Vol. 9, No. 21 Week of May 23, 2004

Pondering a partnership

Canadian independent wants to own as much of oil sands megaproject as possible; ready to delay completion dates to keep costs under control

Gary Park

Petroleum News Calgary Correspondent

Canadian Natural Resources remains undecided over whether to take on partners for its C$8.4 billion Horizon oil sands project in northern Alberta.

The Canadian independent has “talked to a number of people, but we’re still evaluating whether we need a partner or not,” Chief Operating Officer Steve Laut said after the company’s annual meeting May 6.

He said CNQ, as Canadian Natural is widely known, has the ability to tackle the mining and upgrading project alone, despite its inexperience in the oil sands field.

“We’d like to keep as much of it as possible,” Laut said.

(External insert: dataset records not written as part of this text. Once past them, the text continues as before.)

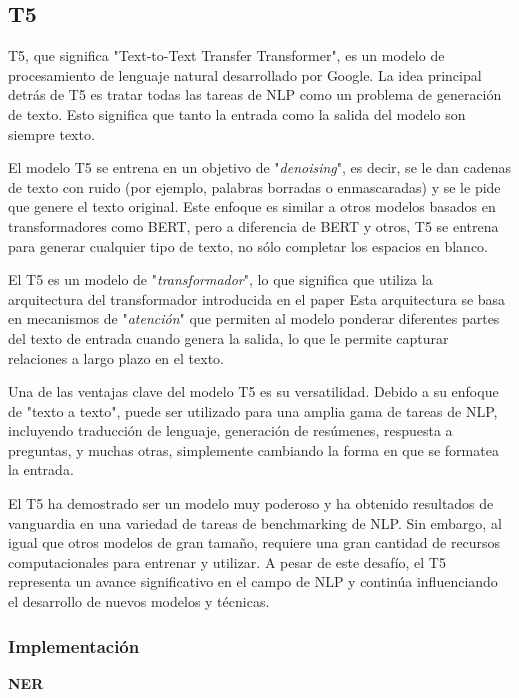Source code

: \documentclass[10pt]{article} %
\begin{document}
	\subsection{T5}
	
	T5, que significa "Text-to-Text Transfer Transformer", es un modelo de procesamiento de lenguaje natural desarrollado por Google. La idea principal detrás de T5 es tratar todas las tareas de NLP como un problema de generación de texto. Esto significa que tanto la entrada como la salida del modelo son siempre texto.
	
	El modelo T5 se entrena en un objetivo de "\textit{denoising}", es decir, se le dan cadenas de texto con ruido (por ejemplo, palabras borradas o enmascaradas) y se le pide que genere el texto original. Este enfoque es similar a otros modelos basados en transformadores como BERT, pero a diferencia de BERT y otros, T5 se entrena para generar cualquier tipo de texto, no sólo completar los espacios en blanco.
	
	El T5 es un modelo de "\textit{transformador}", lo que significa que utiliza la arquitectura del transformador introducida en el paper  Esta arquitectura se basa en mecanismos de "\textit{atención}" que permiten al modelo ponderar diferentes partes del texto de entrada cuando genera la salida, lo que le permite capturar relaciones a largo plazo en el texto.
	
	Una de las ventajas clave del modelo T5 es su versatilidad. Debido a su enfoque de "texto a texto", puede ser utilizado para una amplia gama de tareas de NLP, incluyendo traducción de lenguaje, generación de resúmenes, respuesta a preguntas, y muchas otras, simplemente cambiando la forma en que se formatea la entrada.
	
	El T5 ha demostrado ser un modelo muy poderoso y ha obtenido resultados de vanguardia en una variedad de tareas de benchmarking de NLP. Sin embargo, al igual que otros modelos de gran tamaño, requiere una gran cantidad de recursos computacionales para entrenar y utilizar. A pesar de este desafío, el T5 representa un avance significativo en el campo de NLP y continúa influenciando el desarrollo de nuevos modelos y técnicas.
	
	\subsubsection{Implementaci\'on}
	\textbf{NER}
	\vspace{0.5em}
	
\end{document}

First phase production in 2008

The Alberta Energy and Utilities Board approved an application that calls for a C$5 billion first phase to produce 110,000 barrels per day of upgraded bitumen starting in 2008, followed by a C$2.3 billion expansion to add 155,000 bpd in 2012 and a final stage costing about C$1.1 billion.

Horizon will tap an estimated 18 billion barrels of bitumen in 250 square miles of leases, with about 6 billion barrels recoverable using current technology. The operating life is estimated at 42 years.

CNQ believes it needs a sustained West Texas Intermediate crude price of US$16 per barrel to generate an 8 percent after-tax return, which would rise to 15 percent with oil prices at US$23.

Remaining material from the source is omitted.